* **TASK STATEMENT**
In the data beneath this task, how many lines contain "follow"? Answer with the number only.
(Beginning of MATERIAL FOR THIS TASK)
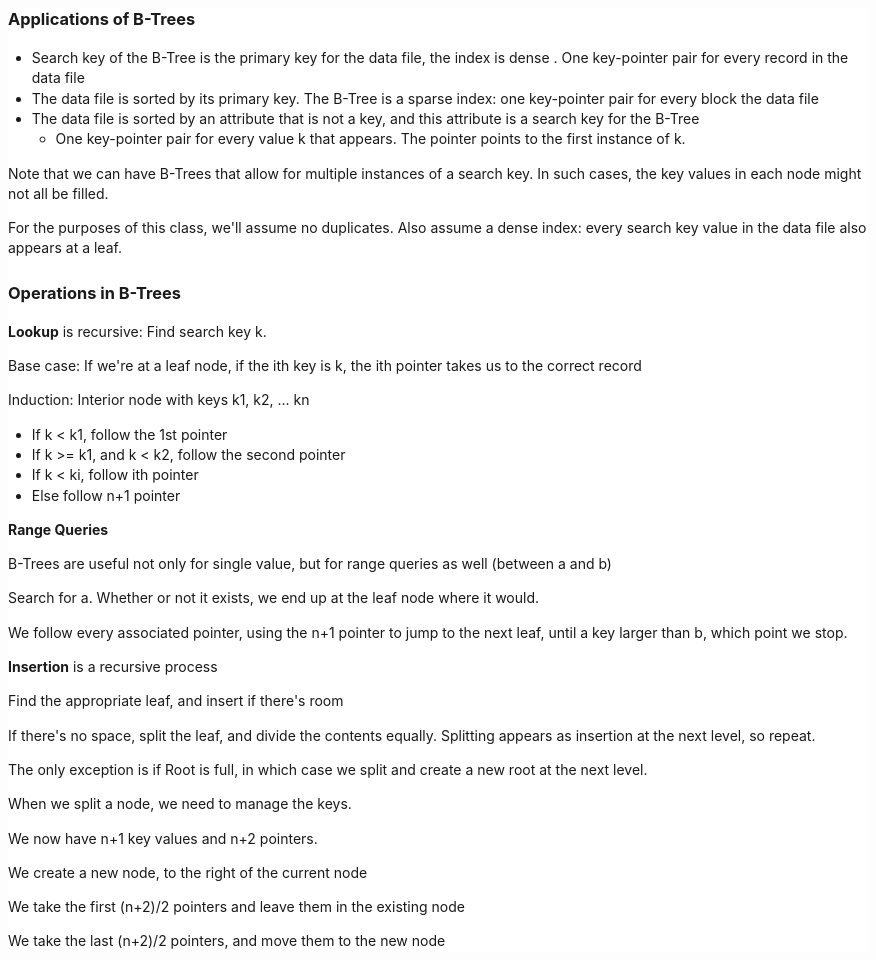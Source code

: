 ### Applications of B-Trees

- Search key of the B-Tree is the primary key for the data file, the index is dense . One key-pointer pair for every record in the data file
- The data file is sorted by its primary key. The B-Tree is a sparse index: one key-pointer pair for every block the data file
- The data file is sorted by an attribute that is not a key, and this attribute is a search key for the B-Tree
    - One key-pointer pair for every value k that appears. The pointer points to the first instance of k. 

Note that we can have B-Trees that allow for multiple instances of a search key. In such cases, the key values in each node might not all be filled.

For the purposes of this class, we'll assume no duplicates. Also assume a dense index: every search key value in the data file also appears at a leaf.

### Operations in B-Trees

**Lookup** is recursive: Find search key k.

Base case: If we're at a leaf node, if the ith key is k, the ith pointer takes us to the correct record

Induction: Interior node with keys k1, k2, ... kn
- If k < k1, follow the 1st pointer
- If k >= k1, and k < k2, follow the second pointer
- If k < ki, follow ith pointer
- Else follow n+1 pointer

**Range Queries**

B-Trees are useful not only for single value, but for range queries as well (between a and b)

Search for a. Whether or not it exists, we end up at the leaf node where it would.

We follow every associated pointer, using the n+1 pointer to jump to the next leaf, until a key larger than b, which point we stop. 

**Insertion** is a recursive process

Find the appropriate leaf, and insert if there's room

If there's no space, split the leaf, and divide the contents equally. Splitting appears as insertion at the next level, so repeat. 

The only exception is if Root is full, in which case we split and create a new root at the next level. 

When we split a node, we need to manage the keys. 

We now have n+1 key values and n+2 pointers.

We create a new node, to the right of the current node

We take the first (n+2)/2 pointers and leave them in the existing node

We take the last (n+2)/2 pointers, and move them to the new node 
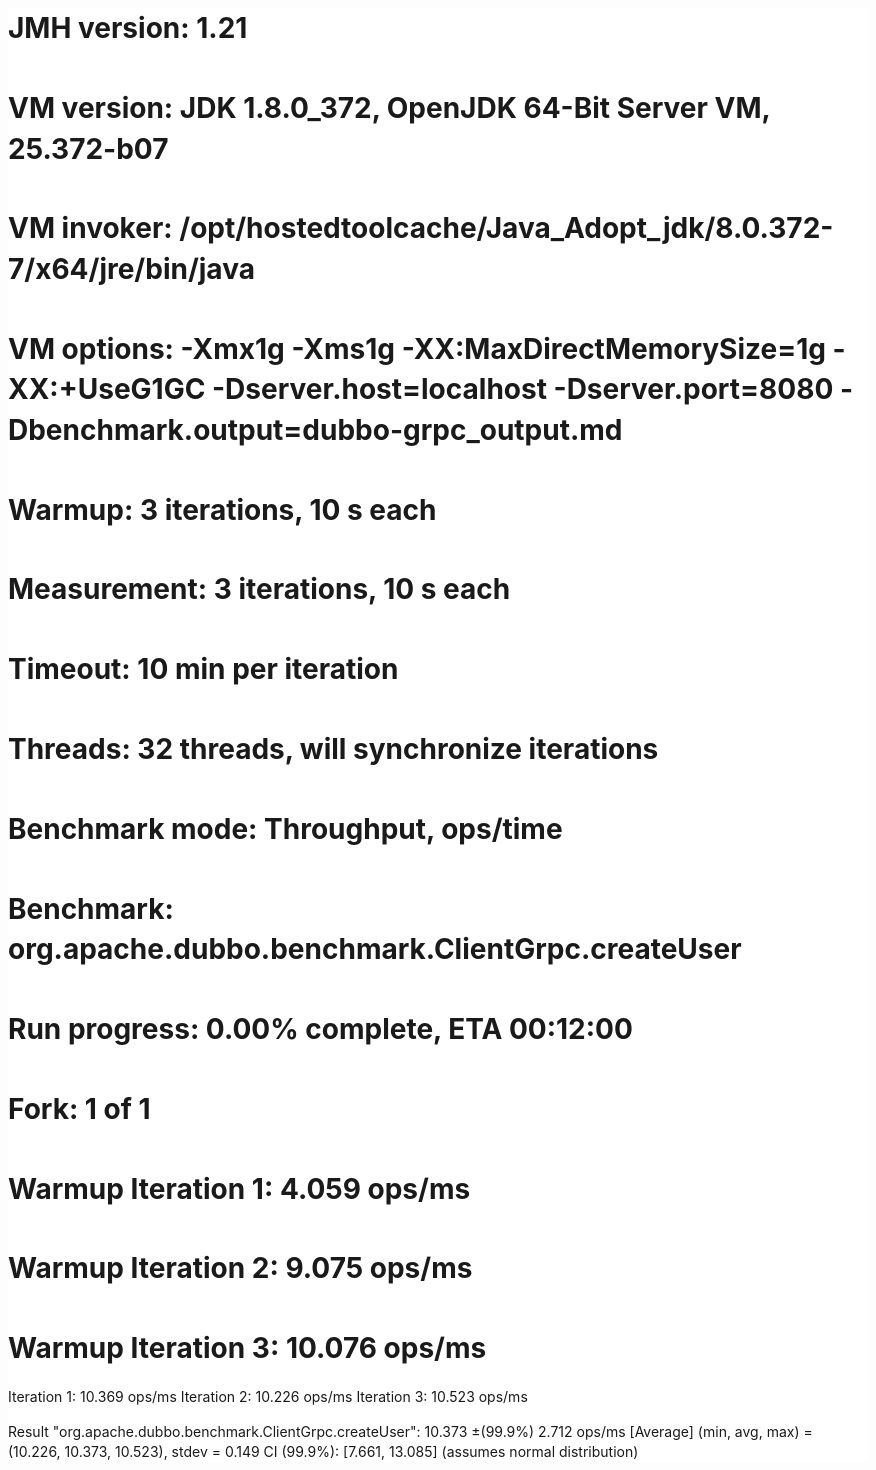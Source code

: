 # JMH version: 1.21
# VM version: JDK 1.8.0_372, OpenJDK 64-Bit Server VM, 25.372-b07
# VM invoker: /opt/hostedtoolcache/Java_Adopt_jdk/8.0.372-7/x64/jre/bin/java
# VM options: -Xmx1g -Xms1g -XX:MaxDirectMemorySize=1g -XX:+UseG1GC -Dserver.host=localhost -Dserver.port=8080 -Dbenchmark.output=dubbo-grpc_output.md
# Warmup: 3 iterations, 10 s each
# Measurement: 3 iterations, 10 s each
# Timeout: 10 min per iteration
# Threads: 32 threads, will synchronize iterations
# Benchmark mode: Throughput, ops/time
# Benchmark: org.apache.dubbo.benchmark.ClientGrpc.createUser

# Run progress: 0.00% complete, ETA 00:12:00
# Fork: 1 of 1
# Warmup Iteration   1: 4.059 ops/ms
# Warmup Iteration   2: 9.075 ops/ms
# Warmup Iteration   3: 10.076 ops/ms
Iteration   1: 10.369 ops/ms
Iteration   2: 10.226 ops/ms
Iteration   3: 10.523 ops/ms


Result "org.apache.dubbo.benchmark.ClientGrpc.createUser":
  10.373 ±(99.9%) 2.712 ops/ms [Average]
  (min, avg, max) = (10.226, 10.373, 10.523), stdev = 0.149
  CI (99.9%): [7.661, 13.085] (assumes normal distribution)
(End of MATERIAL FOR THIS TASK)
* **TASK RESULT**
5